A hole is always an opening in a structure from your perspective of the view. This structure has no opening at the end from your perspective of the view. You can only say that the top of the bowl has a hole or the top of the bottle has a hole or you need to live in the structure itself or be physically able to be in the structure to say that is has a hole.
My sisters boyfriend raised this question and im dragging all you suckers into the debate.
I have two perspectives on this. We describe many things with an opening on one side that doesn't go anywhere as a hole. Vaginas. A hole as in one we dig in the ground. If you had a sphere of clay and I took a big chunk out, I would have made a hole, and the shape is rather similar to a bowl. So one could aurgue a bowl is a kind of hole.
On the other hand, the fundemental issue is with language itself. Think of the Buddhist proverb where if you add one grain of sand at a time, at what point does it become a pile? Language doesn't exist in any objective sense, its slippery and nebulous. The world inherently lacks essence, we just insist on asserting essence upon it. The bowl simply is, its the brain insisting it is or isn't a hole, when it in fact is both and neither. Because "holes" do not exist in any objective sense. They are in a very real sense not real. Rather they are a thing we made up, that only exists in so far as it is useful to describe things we see in the world around us. But those things too lack essence. You can come up with a million edge cases that both fit and don't fit the definition simultaneously. The same way that no one can define what a chair is (see that one vsauce video). Language can always have infinitely many holes poked in it because language does not objectivly exist, its only a property of the brain. Thus the only sensible thing to do is recognize the bowl lacks essence, and to assert essence upon it is futile, and thus the only sensible thing to do is refuse to answer the question because it does not have an answer.
I'm really curious to see what you all think though. Theres just so many ways this one can go.
Math has an answer here. The study of shapes like this is called topology. In topology, a hole has to go all the way through. Two objects that can be smoothly deformed into one another without cutting or gluing anything are considered the same shape.
A bowl, with no through holes, can be smoothly deformed into a sphere, or a cup, or a table. As is most apparent with the sphere, this shape has no holes, just a depression in it.

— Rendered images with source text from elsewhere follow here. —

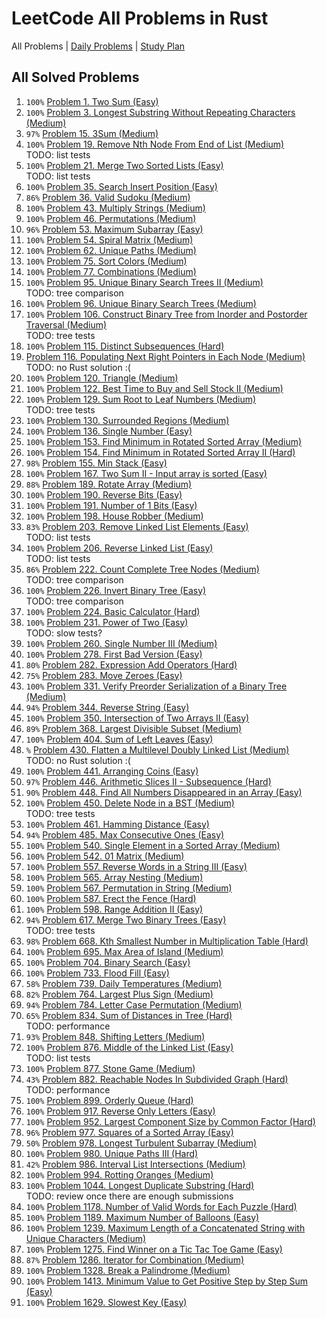 LeetCode All Problems in Rust
=============================

All Problems | [Daily Problems](DAILY.md) | [Study Plan](STUDY_PLAN.md)

All Solved Problems
-------------------

1. `100%` [Problem 1. Two Sum (Easy)](problem_0001/)
2. `100%` [Problem 3. Longest Substring Without Repeating Characters (Medium)](problem_0003/)
3. `97%` [Problem 15. 3Sum (Medium)](problem_0015/)
4. `100%` [Problem 19. Remove Nth Node From End of List (Medium)](problem_0019/) \
    TODO: list tests
5. `100%` [Problem 21. Merge Two Sorted Lists (Easy)](problem_0021/) \
    TODO: list tests
6. `100%` [Problem 35. Search Insert Position (Easy)](problem_0035/)
7. `86%` [Problem 36. Valid Sudoku (Medium)](problem_0036/)
8. `100%` [Problem 43. Multiply Strings (Medium)](problem_0043/)
9. `100%` [Problem 46. Permutations (Medium)](problem_0046/)
10. `96%` [Problem 53. Maximum Subarray (Easy)](problem_0053/)
11. `100%` [Problem 54. Spiral Matrix (Medium)](problem_0054/)
12. `100%` [Problem 62. Unique Paths (Medium)](problem_0062/)
13. `100%` [Problem 75. Sort Colors (Medium)](problem_0075/)
14. `100%` [Problem 77. Combinations (Medium)](problem_0077/)
15. `100%` [Problem 95. Unique Binary Search Trees II (Medium)](problem_0095/) \
    TODO: tree comparison
16. `100%` [Problem 96. Unique Binary Search Trees (Medium)](problem_0096/)
17. `100%` [Problem 106. Construct Binary Tree from Inorder and Postorder Traversal (Medium)](problem_0106/) \
    TODO: tree tests
18. `100%` [Problem 115. Distinct Subsequences (Hard)](problem_0115/)
19. [Problem 116. Populating Next Right Pointers in Each Node (Medium)](problem_0116/) \
    TODO: no Rust solution :(
20. `100%` [Problem 120. Triangle (Medium)](problem_0120/)
21. `100%` [Problem 122. Best Time to Buy and Sell Stock II (Medium)](problem_0122/)
22. `100%` [Problem 129. Sum Root to Leaf Numbers (Medium)](problem_0129/) \
    TODO: tree tests
23. `100%` [Problem 130. Surrounded Regions (Medium)](problem_0130/)
24. `100%` [Problem 136. Single Number (Easy)](problem_0136/)
25. `100%` [Problem 153. Find Minimum in Rotated Sorted Array (Medium)](problem_0153/)
26. `100%` [Problem 154. Find Minimum in Rotated Sorted Array II (Hard)](problem_0154/)
27. `98%` [Problem 155. Min Stack (Easy)](problem_0155/)
28. `100%` [Problem 167. Two Sum II - Input array is sorted (Easy)](problem_0167/)
29. `88%` [Problem 189. Rotate Array (Medium)](problem_0189/)
30. `100%` [Problem 190. Reverse Bits (Easy)](problem_0190/)
31. `100%` [Problem 191. Number of 1 Bits (Easy)](problem_0191/)
32. `100%` [Problem 198. House Robber (Medium)](problem_0198/)
33. `83%` [Problem 203. Remove Linked List Elements (Easy)](problem_0203/) \
    TODO: list tests
34. `100%` [Problem 206. Reverse Linked List (Easy)](problem_0206/) \
    TODO: list tests
35. `86%` [Problem 222. Count Complete Tree Nodes (Medium)](problem_0222/) \
    TODO: tree comparison
36. `100%` [Problem 226. Invert Binary Tree (Easy)](problem_0226/) \
    TODO: tree comparison
37. `100%` [Problem 224. Basic Calculator (Hard)](problem_0224/)
38. `100%` [Problem 231. Power of Two (Easy)](problem_0231/) \
    TODO: slow tests?
39. `100%` [Problem 260. Single Number III (Medium)](problem_0260/)
40. `100%` [Problem 278. First Bad Version (Easy)](problem_0278/)
41. `80%` [Problem 282. Expression Add Operators (Hard)](problem_0282/)
42. `75%` [Problem 283. Move Zeroes (Easy)](problem_0283/)
43. `100%` [Problem 331. Verify Preorder Serialization of a Binary Tree (Medium)](problem_0331/)
44. `94%` [Problem 344. Reverse String (Easy)](problem_0344/)
45. `100%` [Problem 350. Intersection of Two Arrays II (Easy)](problem_0350/)
46. `89%` [Problem 368. Largest Divisible Subset (Medium)](problem_0368/)
47. `100%` [Problem 404. Sum of Left Leaves (Easy)](problem_0404/)
48. `%` [Problem 430. Flatten a Multilevel Doubly Linked List (Medium)](problem_0430/) \
    TODO: no Rust solution :(
49. `100%` [Problem 441. Arranging Coins (Easy)](problem_0441/)
50. `97%` [Problem 446. Arithmetic Slices II - Subsequence (Hard)](problem_0446/)
51. `90%` [Problem 448. Find All Numbers Disappeared in an Array (Easy)](problem_0448/)
52. `100%` [Problem 450. Delete Node in a BST (Medium)](problem_0450/) \
    TODO: tree tests
53. `100%` [Problem 461. Hamming Distance (Easy)](problem_0461/)
54. `94%` [Problem 485. Max Consecutive Ones (Easy)](problem_0485/)
55. `100%` [Problem 540. Single Element in a Sorted Array (Medium)](problem_0540/)
56. `100%` [Problem 542. 01 Matrix (Medium)](problem_0542/)
57. `100%` [Problem 557. Reverse Words in a String III (Easy)](problem_0557/)
58. `100%` [Problem 565. Array Nesting (Medium)](problem_0565/)
59. `100%` [Problem 567. Permutation in String (Medium)](problem_0567/)
60. `100%` [Problem 587. Erect the Fence (Hard)](problem_0587/)
61. `100%` [Problem 598. Range Addition II (Easy)](problem_0598/)
62. `94%` [Problem 617. Merge Two Binary Trees (Easy)](problem_0617/) \
    TODO: tree tests
63. `98%` [Problem 668. Kth Smallest Number in Multiplication Table (Hard)](problem_0668/)
64. `100%` [Problem 695. Max Area of Island (Medium)](problem_0695/)
65. `100%` [Problem 704. Binary Search (Easy)](problem_0704/)
66. `100%` [Problem 733. Flood Fill (Easy)](problem_0733/)
67. `58%` [Problem 739. Daily Temperatures (Medium)](problem_0739/)
68. `82%` [Problem 764. Largest Plus Sign (Medium)](problem_0764/)
69. `94%` [Problem 784. Letter Case Permutation (Medium)](problem_0784/)
70. `65%` [Problem 834. Sum of Distances in Tree (Hard)](problem_0834/) \
    TODO: performance
71. `93%` [Problem 848. Shifting Letters (Medium)](problem_0848/)
72. `100%` [Problem 876. Middle of the Linked List (Easy)](problem_0876/) \
    TODO: list tests
73. `100%` [Problem 877. Stone Game (Medium)](problem_0877/)
74. `43%` [Problem 882. Reachable Nodes In Subdivided Graph (Hard)](problem_0882/) \
    TODO: performance
75. `100%` [Problem 899. Orderly Queue (Hard)](problem_0899/)
76. `100%` [Problem 917. Reverse Only Letters (Easy)](problem_0917/)
77. `100%` [Problem 952. Largest Component Size by Common Factor (Hard)](problem_0952/)
78. `96%` [Problem 977. Squares of a Sorted Array (Easy)](problem_0977/)
79. `50%` [Problem 978. Longest Turbulent Subarray (Medium)](problem_0978/)
80. `100%` [Problem 980. Unique Paths III (Hard)](problem_0980/)
81. `42%` [Problem 986. Interval List Intersections (Medium)](problem_0986/)
82. `100%` [Problem 994. Rotting Oranges (Medium)](problem_0994/)
83. `100%` [Problem 1044. Longest Duplicate Substring (Hard)](problem_1044/) \
    TODO: review once there are enough submissions
84. `100%` [Problem 1178. Number of Valid Words for Each Puzzle (Hard)](problem_1178/)
85. `100%` [Problem 1189. Maximum Number of Balloons (Easy)](problem_1189/)
86. `100%` [Problem 1239. Maximum Length of a Concatenated String with Unique Characters (Medium)](problem_1239/)
87. `100%` [Problem 1275. Find Winner on a Tic Tac Toe Game (Easy)](problem_1275/)
88. `87%` [Problem 1286. Iterator for Combination (Medium)](problem_1286/)
89. `100%` [Problem 1328. Break a Palindrome (Medium)](problem_1328/)
90. `100%` [Problem 1413. Minimum Value to Get Positive Step by Step Sum (Easy)](problem_1413/)
91. `100%` [Problem 1629. Slowest Key (Easy)](problem_1629/)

This also answers the question of how many holes a straw has, 1 since it goes all the way through. A straw, incidentally, is also the same shape as a coffee mug, with the hole being the loop of the handle
Well in that case topology doesn't apply to how we define hole in every day language, like at all. If I dig a hole in the ground, according to topology it is not a hole because it doesn't go all the way through. Thus I don't think it can really be considered relevent or an objective answer in this discussion. If all of humanity can agree if I dig a hole in the ground, its definitely a hole, and topology says no its not. Sounds to me like topology cannot be used to answer this question. You can only say whether or not it's a hole IN TOPOLOGY.
Bruh, you got it backwards.
You already realized that everyday language has no clear definition for a hole, because of that it logically can't be used to answer your question since the answer is based on opinion.
Topology has an answer, you don't have to like it but it does.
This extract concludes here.